By Karen Patton DeSeve
Above, Robert Hopp, the 9-year-old in the front car on the left, can’t quite let go of his disappointment. He wanted to drive! The “Custer Cars” were not added until after the Audley Ingersoll period of Nat Park history had come and gone, but the ride still captured the “Coney Island” attitude.
“Dear Old Nat” is a 140 page book on Natatorium Park, available for purchase from Nostalgia Magazine.
On March 31, 1907, the Spokesman-Review headline, read: “Ingersoll Gets Natatorium Park.” According to the article, Audley Ingersoll, a member of a large eastern amusement company, would leave all of Natatorium Park’s grounds with two exceptions: the baseball grounds were to continue under Washington Water Power and Jacob “Dutch Jake” Goetz would retain possession of his movie picture stand, Hale’s Tour of the World. Ingersoll had installed some of Natatorium Park’s earliest concessions two year earlier: the Scenic Railway roller coaster (also called a figure-eight) and Ye Old Mill ride.

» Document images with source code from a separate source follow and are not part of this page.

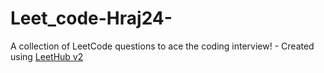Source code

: # Leet_code-Hraj24-
A collection of LeetCode questions to ace the coding interview! - Created using [LeetHub v2](https://github.com/arunbhardwaj/LeetHub-2.0)
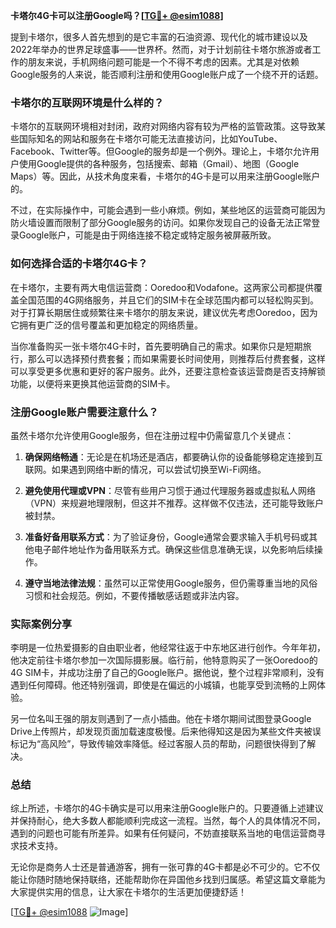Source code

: **卡塔尔4G卡可以注册Google吗？[[TG💪+ @esim1088](https://t.me/s/esim1088)]**

提到卡塔尔，很多人首先想到的是它丰富的石油资源、现代化的城市建设以及2022年举办的世界足球盛事——世界杯。然而，对于计划前往卡塔尔旅游或者工作的朋友来说，手机网络问题可能是一个不得不考虑的因素。尤其是对依赖Google服务的人来说，能否顺利注册和使用Google账户成了一个绕不开的话题。

### 卡塔尔的互联网环境是什么样的？

卡塔尔的互联网环境相对封闭，政府对网络内容有较为严格的监管政策。这导致某些国际知名的网站和服务在卡塔尔可能无法直接访问，比如YouTube、Facebook、Twitter等。但Google的服务却是一个例外。理论上，卡塔尔允许用户使用Google提供的各种服务，包括搜索、邮箱（Gmail）、地图（Google Maps）等。因此，从技术角度来看，卡塔尔的4G卡是可以用来注册Google账户的。

不过，在实际操作中，可能会遇到一些小麻烦。例如，某些地区的运营商可能因为防火墙设置而限制了部分Google服务的访问。如果你发现自己的设备无法正常登录Google账户，可能是由于网络连接不稳定或特定服务被屏蔽所致。

### 如何选择合适的卡塔尔4G卡？

在卡塔尔，主要有两大电信运营商：Ooredoo和Vodafone。这两家公司都提供覆盖全国范围的4G网络服务，并且它们的SIM卡在全球范围内都可以轻松购买到。对于打算长期居住或频繁往来卡塔尔的朋友来说，建议优先考虑Ooredoo，因为它拥有更广泛的信号覆盖和更加稳定的网络质量。

当你准备购买一张卡塔尔4G卡时，首先要明确自己的需求。如果你只是短期旅行，那么可以选择预付费套餐；而如果需要长时间使用，则推荐后付费套餐，这样可以享受更多优惠和更好的客户服务。此外，还要注意检查该运营商是否支持解锁功能，以便将来更换其他运营商的SIM卡。

### 注册Google账户需要注意什么？

虽然卡塔尔允许使用Google服务，但在注册过程中仍需留意几个关键点：

1. **确保网络畅通**：无论是在机场还是酒店，都要确认你的设备能够稳定连接到互联网。如果遇到网络中断的情况，可以尝试切换至Wi-Fi网络。
   
2. **避免使用代理或VPN**：尽管有些用户习惯于通过代理服务器或虚拟私人网络（VPN）来规避地理限制，但这并不推荐。这样做不仅违法，还可能导致账户被封禁。
   
3. **准备好备用联系方式**：为了验证身份，Google通常会要求输入手机号码或其他电子邮件地址作为备用联系方式。确保这些信息准确无误，以免影响后续操作。
   
4. **遵守当地法律法规**：虽然可以正常使用Google服务，但仍需尊重当地的风俗习惯和社会规范。例如，不要传播敏感话题或非法内容。

### 实际案例分享

李明是一位热爱摄影的自由职业者，他经常往返于中东地区进行创作。今年年初，他决定前往卡塔尔参加一次国际摄影展。临行前，他特意购买了一张Ooredoo的4G SIM卡，并成功注册了自己的Google账户。据他说，整个过程非常顺利，没有遇到任何障碍。他还特别强调，即使是在偏远的小城镇，也能享受到流畅的上网体验。

另一位名叫王强的朋友则遇到了一点小插曲。他在卡塔尔期间试图登录Google Drive上传照片，却发现页面加载速度极慢。后来他得知这是因为某些文件夹被误标记为“高风险”，导致传输效率降低。经过客服人员的帮助，问题很快得到了解决。

### 总结

综上所述，卡塔尔的4G卡确实是可以用来注册Google账户的。只要遵循上述建议并保持耐心，绝大多数人都能顺利完成这一流程。当然，每个人的具体情况不同，遇到的问题也可能有所差异。如果有任何疑问，不妨直接联系当地的电信运营商寻求技术支持。

无论你是商务人士还是普通游客，拥有一张可靠的4G卡都是必不可少的。它不仅能让你随时随地保持联络，还能帮助你在异国他乡找到归属感。希望这篇文章能为大家提供实用的信息，让大家在卡塔尔的生活更加便捷舒适！

[[TG💪+ @esim1088](https://t.me/s/esim1088) ![Image](https://i.postimg.cc/4NQfJmqS/Snipaste-2025-05-13-00-14-12.png)]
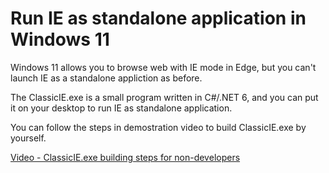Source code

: Run IE as standalone application in Windows 11
=====

Windows 11 allows you to browse web with IE mode in Edge, but you can't launch IE as a standalone appliction as before.

The ClassicIE.exe is a small program written in C#/.NET 6, and you can put it on your desktop to run IE as standalone application.

You can follow the steps in demostration video to build ClassicIE.exe by yourself.

[Video - ClassicIE.exe building steps for non-developers](https://www.youtube.com/watch?v=J-F533Xet38)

Ingersoll expanded the park on a grand scale, with the help of his father’s eastern financial backing, and the planned upgrades were anticipated to cost approximately $100,000. A $15,000 enlarged dancing pavilion was built, and Adolph Kirschner was awarded the musical contract. (The pavilion was further enlarged in 1915, as dancing increased in popularity.) The pagoda-style Galveston Flood building, the exterior encrusted with electric lights, was added. This miniature display and miniature model imitated heavy rains, rising water and destruction and loss of homes caused by the flood.
Another new feature was the Darkness to Dawn building, which emulated the “Creation” from the Chicago World’s Fair. Next door was the Foolish House with its twisting passage, moving floor and steep incline. Between the Foolish House and the dining room was a maze called the House of Trouble. The old ice cream shop and coffeehouse, which were located near the park entrance, were transformed into a modern restaurant. The soda and candy stand was rebuilt into a small soda stand with Ingersoll’s office above it, and a separate candy stand was located nearby.
A new and larger bandstand was used every Sunday afternoon and evening and on holidays. Behind the band shell, the Shoot the Chute ran into an artificial lake 200 feet by 80 feet in size. The pool was the centerpiece of the park’s midway. Colored lights lit the bottom of the pool and a lighted 6-foot walkway surrounded its perimeter. Natatorium Park appeared to be in daylight at all time, as the park was lit by 7,500 incandescent and 45 arc lights.
Four black bear were kept in a pen located by Ye Old Mill, and another pen was added for two polar bear that were expected to arrive soon. There were elk from the previous year, and burros that pulled children in wagons or were ridden with saddles.
With plans to replace them in 1908, the bathhouse located at the site of the old hotel were only lightly renovated. Smaller concessions included a shooting gallery with bull’s eye and moving targets, a Japanese ball game, glass blowing and aluminum worker, who made name plates and napkin holders and engraved souvenirs. There were also a Penny Arcade and Laughing Gallery with distorted mirrors.
Jacob Goetz’s Hale’s Tour of the World building was located next to the refreshment pavilion and was almost as large. The building contained two imitation trains, slot machines for pictures and stamps, and a stand that showed moving pictures from all over the world. Show times were 8:15 and 9:45 each evening. The open-air theater could seat 1,200 and was used for two daily performances all summer. Professor George Oakley even offered balloon launches each week.
Ye Old Mill was changed entirely, displaying an inferno and pastoral scene, a Japanese flower garden, an Indian camp and cotton fields, and an artificial menagerie with moving animals completed its special effects. Ye Old Mill also included a hall where a small orchestra played every day. The Scenic Railway continued its 2,200-foot run. Only one injury occurred on the railway and that was alcohol-related, though alcohol was not allowed at Ingersoll’s park. A Lover’s Lane, designed to run along the river toward the old Twickenham Bridge to Fort George Wright, was also included in the park.
Some changes in advertising were apparent as Natatorium Park now took on new subtitles like The Coney Island of the Inland Empire and Modern Fairyland.